A plan to better prepare at-risk children in Bossier Parish for kindergarten has been approved to receive a $150,000 grant by the state.
In response to the Louisiana Legislature’s passage of Act 3 in 2012 to address early childhood education, the Louisiana Department of Education and Department of Children and Family Services made more than $2 million in funding available to networks formed throughout the state to coordinate education for at-risk children under the age of five.
Bossier Schools’ Early Childhood Education and elementary schools partnered with eight Class ‘A’ child care centers, six Head Start sites, nine community agencies and Families Helping Families to apply for the Early Childhood PreK Pilot Grant.
The purpose is three-fold; to unify enrollment and access for families, implement common standards at publicly-funded child care centers, schools and Head Start agencies with shared measurement standards and to ensure equal access to professional development for teachers in all program types to benefit Louisiana’s youngest learners.

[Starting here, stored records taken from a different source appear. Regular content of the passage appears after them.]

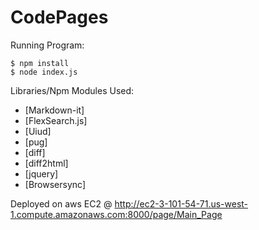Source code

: # CodePages

Running Program:

    $ npm install 
    $ node index.js
   

Libraries/Npm Modules Used:

- [Markdown-it]
- [FlexSearch.js]
- [Uiud]
- [pug]
- [diff]
- [diff2html]
- [jquery]
- [Browsersync]


Deployed on aws EC2 @ http://ec2-3-101-54-71.us-west-1.compute.amazonaws.com:8000/page/Main_Page

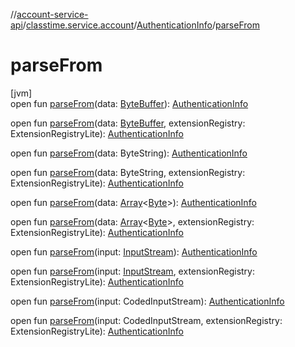 //[account-service-api](../../../index.md)/[classtime.service.account](../index.md)/[AuthenticationInfo](index.md)/[parseFrom](parse-from.md)

# parseFrom

[jvm]\
open fun [parseFrom](parse-from.md)(data: [ByteBuffer](https://docs.oracle.com/javase/8/docs/api/java/nio/ByteBuffer.html)): [AuthenticationInfo](index.md)

open fun [parseFrom](parse-from.md)(data: [ByteBuffer](https://docs.oracle.com/javase/8/docs/api/java/nio/ByteBuffer.html), extensionRegistry: ExtensionRegistryLite): [AuthenticationInfo](index.md)

open fun [parseFrom](parse-from.md)(data: ByteString): [AuthenticationInfo](index.md)

open fun [parseFrom](parse-from.md)(data: ByteString, extensionRegistry: ExtensionRegistryLite): [AuthenticationInfo](index.md)

open fun [parseFrom](parse-from.md)(data: [Array](https://kotlinlang.org/api/latest/jvm/stdlib/kotlin/-array/index.html)&lt;[Byte](https://kotlinlang.org/api/latest/jvm/stdlib/kotlin/-byte/index.html)&gt;): [AuthenticationInfo](index.md)

open fun [parseFrom](parse-from.md)(data: [Array](https://kotlinlang.org/api/latest/jvm/stdlib/kotlin/-array/index.html)&lt;[Byte](https://kotlinlang.org/api/latest/jvm/stdlib/kotlin/-byte/index.html)&gt;, extensionRegistry: ExtensionRegistryLite): [AuthenticationInfo](index.md)

open fun [parseFrom](parse-from.md)(input: [InputStream](https://docs.oracle.com/javase/8/docs/api/java/io/InputStream.html)): [AuthenticationInfo](index.md)

open fun [parseFrom](parse-from.md)(input: [InputStream](https://docs.oracle.com/javase/8/docs/api/java/io/InputStream.html), extensionRegistry: ExtensionRegistryLite): [AuthenticationInfo](index.md)

open fun [parseFrom](parse-from.md)(input: CodedInputStream): [AuthenticationInfo](index.md)

open fun [parseFrom](parse-from.md)(input: CodedInputStream, extensionRegistry: ExtensionRegistryLite): [AuthenticationInfo](index.md)
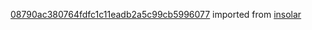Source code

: [08790ac380764fdfc1c11eadb2a5c99cb5996077](https://github.com/insolar/insolar/commit/08790ac380764fdfc1c11eadb2a5c99cb5996077) imported from [insolar](https://github.com/insolar/insolar)
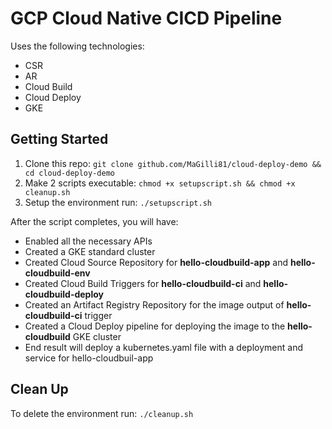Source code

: # GCP Cloud Native CICD Pipeline

Uses the following technologies:

- CSR
- AR
- Cloud Build
- Cloud Deploy
- GKE

## Getting Started

1. Clone this repo: `git clone github.com/MaGilli81/cloud-deploy-demo && cd cloud-deploy-demo`
2. Make 2 scripts executable: `chmod +x setupscript.sh && chmod +x cleanup.sh`
3. Setup the environment run: `./setupscript.sh`

After the script completes, you will have:

- Enabled all the necessary APIs
- Created a GKE standard cluster
- Created Cloud Source Repository for **hello-cloudbuild-app** and **hello-cloudbuild-env**
- Created Cloud Build Triggers for **hello-cloudbuild-ci** and **hello-cloudbuild-deploy**
- Created an Artifact Registry Repository for the image output of **hello-cloudbuild-ci** trigger
- Created a Cloud Deploy pipeline for deploying the image to the **hello-cloudbuild** GKE cluster
- End result will deploy a kubernetes.yaml file with a deployment and service for hello-cloudbuil-app

## Clean Up

To delete the environment run: `./cleanup.sh`

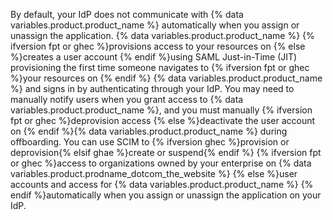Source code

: By default, your IdP does not communicate with {% data variables.product.product_name %} automatically when you assign or unassign the application. {% data variables.product.product_name %} {% ifversion fpt or ghec %}provisions access to your resources on {% else %}creates a user account {% endif %}using SAML Just-in-Time (JIT) provisioning the first time someone navigates to {% ifversion fpt or ghec %}your resources on {% endif %} {% data variables.product.product_name %} and signs in by authenticating through your IdP. You may need to manually notify users when you grant access to {% data variables.product.product_name %}, and you must manually {% ifversion fpt or ghec %}deprovision access {% else %}deactivate the user account on {% endif %}{% data variables.product.product_name %} during offboarding. You can use SCIM to {% ifversion ghec %}provision or deprovision{% elsif ghae %}create or suspend{% endif %} {% ifversion fpt or ghec %}access to organizations owned by your enterprise on {% data variables.product.prodname_dotcom_the_website %} {% else %}user accounts and access for {% data variables.product.product_name %} {% endif %}automatically when you assign or unassign the application on your IdP.
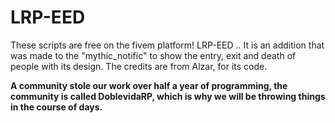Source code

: # LRP-EED
These scripts are free on the fivem platform!
LRP-EED .. It is an addition that was made to the "mythic_notific" to show the entry, exit and death of people with its design. The credits are from Alzar, for its code.

**A community stole our work over half a year of programming, the community is called DoblevidaRP, which is why we will be throwing things in the course of days.**
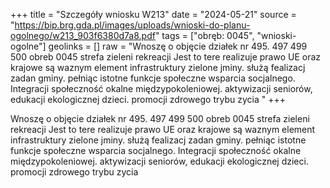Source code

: +++
title = "Szczegóły wniosku W213"
date = "2024-05-21"
source = "https://bip.brg.gda.pl/images/uploads/wnioski-do-planu-ogolnego/w213_903f6380d7a8.pdf"
tags = ["obręb: 0045", "wnioski-ogolne"]
geolinks = []
raw = "Wnoszę o objęcie działek nr 495. 497 499 500 obreb 0045 strefa zieleni  rekreacji Jest to tere realizuje prawo UE oraz krajowe są waznym element infrastruktury zielone jminy. służą fealizacj zadan gminy. pełniąc istotne funkcje społeczne wsparcia socjalnego. Integracji społeczność okalne międzypokoleniowej. aktywizacji seniorów, edukacji ekologicznej dzieci. promocji zdrowego trybu zycia "
+++

Wnoszę o objęcie działek nr 495. 497 499 500 obreb 0045 strefa zieleni  rekreacji Jest to tere
realizuje prawo UE oraz krajowe są waznym element infrastruktury zielone jminy. służą fealizacj zadan
gminy. pełniąc istotne funkcje społeczne wsparcia socjalnego. Integracji społeczność okalne
międzypokoleniowej. aktywizacji seniorów, edukacji ekologicznej dzieci. promocji zdrowego trybu zycia



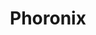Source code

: ---
id: 2
title: Phoronix
description: Phoronix est un site web qui propose des actualités et des tests sur le matériel et les logiciels informatiques du point de vue d'un utilisateur Linux.
banner: /img/tech-watch/phoronix-banner.png
bannerFill: contain
type: website
sourceLink: https://phoronix.com
---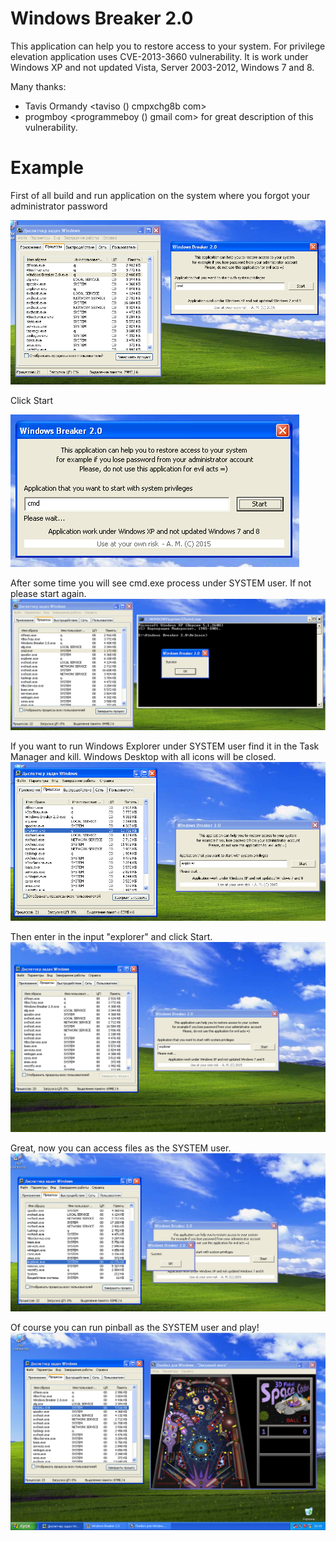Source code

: # Windows Breaker 2.0

This application can help you to restore access to your system.
For privilege elevation application uses CVE-2013-3660 vulnerability. It is work under Windows XP and not updated Vista, Server 2003-2012, Windows 7 and 8.

Many thanks:
 - Tavis Ormandy <taviso () cmpxchg8b com>
 - progmboy <programmeboy () gmail com>
for great description of this vulnerability.

# Example
First of all build and run application on the system where you forgot your administrator password
  
![image](/images/1.png)
  
Click Start  
  
![image](/images/2.png)
  
After some time you will see cmd.exe process under SYSTEM user. If not please start again.  
![image](/images/3.png)
  
If you want to run Windows Explorer under SYSTEM user find it in the Task Manager and kill. Windows Desktop with all icons will be closed.  
![image](/images/4.png)
  
Then enter in the input "explorer" and click Start.  
![image](/images/5.png)
  
Great, now you can access files as the SYSTEM user.  
![image](/images/6.png)
  
Of course you can run pinball as the SYSTEM user and play!  
![image](/images/7.png)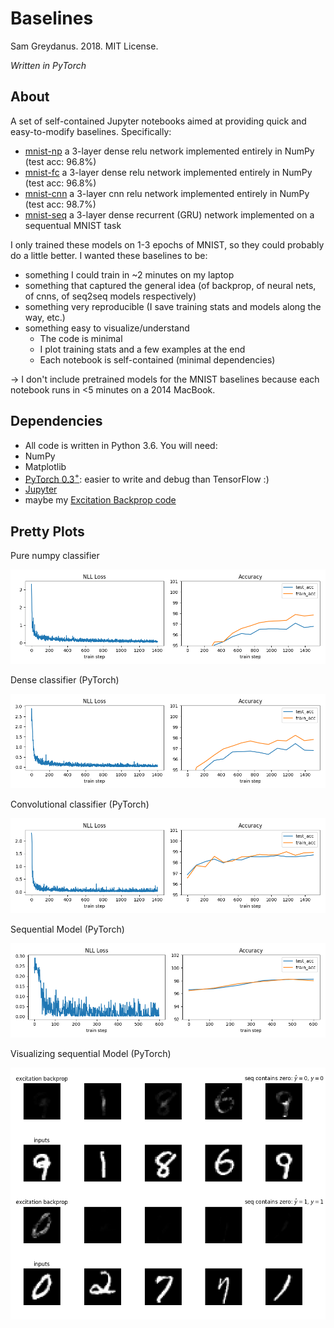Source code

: # Baselines
Sam Greydanus. 2018. MIT License.

_Written in PyTorch_

About
--------
A set of self-contained Jupyter notebooks aimed at providing quick and easy-to-modify baselines. Specifically:
 * [mnist-np](https://nbviewer.jupyter.org/github/greydanus/baselines/blob/master/mnist-np.ipynb) a 3-layer dense relu network implemented entirely in NumPy (test acc: 96.8%)
 * [mnist-fc](https://nbviewer.jupyter.org/github/greydanus/baselines/blob/master/mnist-fc.ipynb) a 3-layer dense relu network implemented entirely in NumPy (test acc: 96.8%)
 * [mnist-cnn](https://nbviewer.jupyter.org/github/greydanus/baselines/blob/master/mnist-cnn.ipynb) a 3-layer cnn relu network implemented entirely in NumPy (test acc: 98.7%)
 * [mnist-seq](https://nbviewer.jupyter.org/github/greydanus/baselines/blob/master/mnist-seq.ipynb) a 3-layer dense recurrent (GRU) network implemented on a sequentual MNIST task

I only trained these models on 1-3 epochs of MNIST, so they could probably do a little better. I wanted these baselines to be:
 * something I could train in ~2 minutes on my laptop
 * something that captured the general idea (of backprop, of neural nets, of cnns, of seq2seq models respectively)
 * something very reproducible (I save training stats and models along the way, etc.)
 * something easy to visualize/understand
 	* The code is minimal
 	* I plot training stats and a few examples at the end
 	* Each notebook is self-contained (minimal dependencies)

-> I don't include pretrained models for the MNIST baselines because each notebook runs in <5 minutes on a 2014 MacBook.
  
Dependencies
--------
* All code is written in Python 3.6. You will need:
 * NumPy
 * Matplotlib
 * [PyTorch 0.3$^+$](http://pytorch.org/): easier to write and debug than TensorFlow :)
 * [Jupyter](https://jupyter.org/)
 * maybe my [Excitation Backprop code](https://github.com/greydanus/excitationbp)

Pretty Plots
---------

Pure numpy classifier

![mnist-np-stats.png](static/mnist-np-stats.png)

Dense classifier (PyTorch)

![mnist-fc-stats.png](static/mnist-fc-stats.png)

Convolutional classifier (PyTorch)

![mnist-cnn-stats.png](static/mnist-cnn-stats.png)

Sequential Model (PyTorch)

![mnist-seq-stats.png](static/mnist-seq-stats.png)

Visualizing sequential Model (PyTorch)

![mnist-seq-example.png](static/mnist-seq-example.png)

“The grant will serve as a road map that we can strategically use in expanding access to high quality, publicly-funded early childhood programs for underprivileged children and their families throughout Bossier by increasing the number of children ready to enter kindergarten,” said Gisele Proby-Bryant, Director of Special Education and Federal Programs for Bossier Parish Schools.
If approved by the Board of Elementary and Secondary Education at its March 6 meeting, Bossier and 15 other pilot programs around the state will be launched April 1, 2014.